Przekazał również, iż prokuratura uzyskała już opinie dotyczące komputerów pokładowych wszystkich samochodów, a także kryminalistyczne z zakresu genetyki. Opinie są teraz analizowane.
"Uzyskaliśmy również opinię toksykologiczną dotyczącą Łukasza Ż., z której wynika, iż w chwili zdarzenia znajdował się pod wpływem alkoholu. Czekamy jeszcze na dodatkowe opinie. Po uzyskaniu wszystkich opinii będziemy brali pod uwagę zmianę kwalifikacji prawnej, zarówno w zakresie opisu czynu, jak i kwalifikacji prawnej, jaka powinna być przyjęta w stosunku do tego podejrzanego" - powiedział prok. Skiba.
Przekazał, iż Łukasz Ż. został przewieziony do aresztu w Skierniewicach - w oparciu o decyzję kierownictwa aresztu na Białołęce.
Podkreślił, iż w ciągu ostatnich dziesięciu dni prokuratura skierowała wnioski o przedłużenie tymczasowego aresztowania wobec pięciu, zatrzymanych we wrześniu, podejrzanych - popleczników Łukasza Ż. Chodzi o Macieja O., Mikołaja N., Damiana J, Aleksandra G. i Kacpra K. "Wszystkie wnioski zostały przez sąd uwzględnione" - dodał. Cała piątka przez cały czas pozostanie w areszcie.
Wjechał w rodzinę
Do tragicznego w skutkach wypadku doszło w nocy z 14 na 15 września. Volkswagen arteon, za którego kierownicą siedział Łukasz Ż., najechał na tył forda, który następnie uderzył w barierki energochłonne. W zderzeniu zginął 37-letni pasażer tego auta; do szpitala trafiła jego żona i dzieci w wieku czterech i ośmiu lat. Do szpitala przewieziono także kobietę z volkswagena.

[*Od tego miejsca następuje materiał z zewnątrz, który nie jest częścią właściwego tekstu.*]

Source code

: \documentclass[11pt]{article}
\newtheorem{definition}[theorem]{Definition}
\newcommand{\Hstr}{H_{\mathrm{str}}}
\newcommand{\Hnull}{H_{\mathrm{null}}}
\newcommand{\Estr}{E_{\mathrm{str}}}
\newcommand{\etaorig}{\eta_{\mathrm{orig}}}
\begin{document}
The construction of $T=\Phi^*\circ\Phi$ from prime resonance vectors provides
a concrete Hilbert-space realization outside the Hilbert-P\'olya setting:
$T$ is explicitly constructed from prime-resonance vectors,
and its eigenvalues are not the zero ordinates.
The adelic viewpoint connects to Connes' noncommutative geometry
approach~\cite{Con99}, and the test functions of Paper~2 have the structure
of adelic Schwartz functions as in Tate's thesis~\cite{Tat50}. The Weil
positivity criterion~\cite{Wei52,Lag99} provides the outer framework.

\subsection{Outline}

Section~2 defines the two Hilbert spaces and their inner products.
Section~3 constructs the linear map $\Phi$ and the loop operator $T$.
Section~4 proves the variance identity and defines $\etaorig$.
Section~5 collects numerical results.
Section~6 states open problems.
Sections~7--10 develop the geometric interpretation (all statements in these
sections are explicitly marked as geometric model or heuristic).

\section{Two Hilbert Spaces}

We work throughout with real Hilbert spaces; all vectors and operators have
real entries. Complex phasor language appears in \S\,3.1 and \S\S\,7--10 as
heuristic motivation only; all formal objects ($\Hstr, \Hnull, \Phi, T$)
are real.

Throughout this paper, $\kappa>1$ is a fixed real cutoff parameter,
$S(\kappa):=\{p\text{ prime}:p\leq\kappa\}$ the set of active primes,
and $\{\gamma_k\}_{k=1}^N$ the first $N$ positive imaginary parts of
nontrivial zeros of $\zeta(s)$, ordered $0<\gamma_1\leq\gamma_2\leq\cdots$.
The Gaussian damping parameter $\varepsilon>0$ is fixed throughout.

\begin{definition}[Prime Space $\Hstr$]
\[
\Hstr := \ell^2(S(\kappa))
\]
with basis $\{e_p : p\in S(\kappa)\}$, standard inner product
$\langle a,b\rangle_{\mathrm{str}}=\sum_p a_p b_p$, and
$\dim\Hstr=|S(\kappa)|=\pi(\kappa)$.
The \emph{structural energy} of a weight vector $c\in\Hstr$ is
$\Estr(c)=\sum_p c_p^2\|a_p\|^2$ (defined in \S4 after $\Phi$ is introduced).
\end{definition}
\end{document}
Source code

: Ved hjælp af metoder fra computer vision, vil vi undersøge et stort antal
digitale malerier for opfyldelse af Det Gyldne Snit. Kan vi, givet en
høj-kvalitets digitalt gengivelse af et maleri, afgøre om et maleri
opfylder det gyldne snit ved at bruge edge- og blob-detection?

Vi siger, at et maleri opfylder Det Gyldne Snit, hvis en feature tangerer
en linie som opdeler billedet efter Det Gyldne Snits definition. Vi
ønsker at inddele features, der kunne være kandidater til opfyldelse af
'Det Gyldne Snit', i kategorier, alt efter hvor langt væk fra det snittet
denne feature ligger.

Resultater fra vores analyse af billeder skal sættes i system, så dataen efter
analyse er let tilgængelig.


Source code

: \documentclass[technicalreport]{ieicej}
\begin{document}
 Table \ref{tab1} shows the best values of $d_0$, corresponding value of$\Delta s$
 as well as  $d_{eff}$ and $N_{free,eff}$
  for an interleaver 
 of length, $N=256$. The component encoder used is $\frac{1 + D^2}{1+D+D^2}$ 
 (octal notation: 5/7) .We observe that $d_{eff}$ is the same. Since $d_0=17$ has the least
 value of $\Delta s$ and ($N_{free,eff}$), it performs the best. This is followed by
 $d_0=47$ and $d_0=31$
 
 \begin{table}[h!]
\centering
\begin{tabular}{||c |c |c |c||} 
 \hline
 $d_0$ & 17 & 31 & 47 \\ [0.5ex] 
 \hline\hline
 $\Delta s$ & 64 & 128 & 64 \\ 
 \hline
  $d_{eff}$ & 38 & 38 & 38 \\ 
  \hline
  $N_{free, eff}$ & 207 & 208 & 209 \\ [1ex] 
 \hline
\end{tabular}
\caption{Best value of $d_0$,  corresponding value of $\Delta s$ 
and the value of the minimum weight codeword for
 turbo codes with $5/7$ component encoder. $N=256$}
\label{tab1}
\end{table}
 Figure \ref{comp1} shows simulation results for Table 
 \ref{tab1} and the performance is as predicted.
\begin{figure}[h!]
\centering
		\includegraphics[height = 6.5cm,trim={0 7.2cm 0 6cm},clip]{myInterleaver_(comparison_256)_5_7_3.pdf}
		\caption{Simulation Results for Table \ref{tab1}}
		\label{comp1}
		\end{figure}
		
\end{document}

Jadący VW trzej mężczyźni byli pijani. 22-latek miał we krwi ponad 2 promile alkoholu, 27-latek i 28-latek po ponad promil. Czwarty mężczyzna, który miał kierować samochodem, uciekł z miejsca zdarzenia – to właśnie Łukasz Ż., którego zatrzymano w Lubece w Niemczech na podstawie europejskiego nakazu aresztowania.
"Kierowany przez Łukasza Ż. volkswagen poruszał się w ciągu pięciu sekund poprzedzających zderzenie z prędkością zwiększającą się od prędkości 205 km do prędkości 226 km na godzinę w terenie, gdzie dopuszczalna prędkość wynosi do 80 km na godzinę" - mówił wcześniej prok. Skiba.
Dodał, iż w oparciu o uzyskane dowody wiadomo, że Łukasz. Ż. na chwilę przed zdarzeniem, trzymał w ręku telefon komórkowy, którym nagrywał swoją jazdę.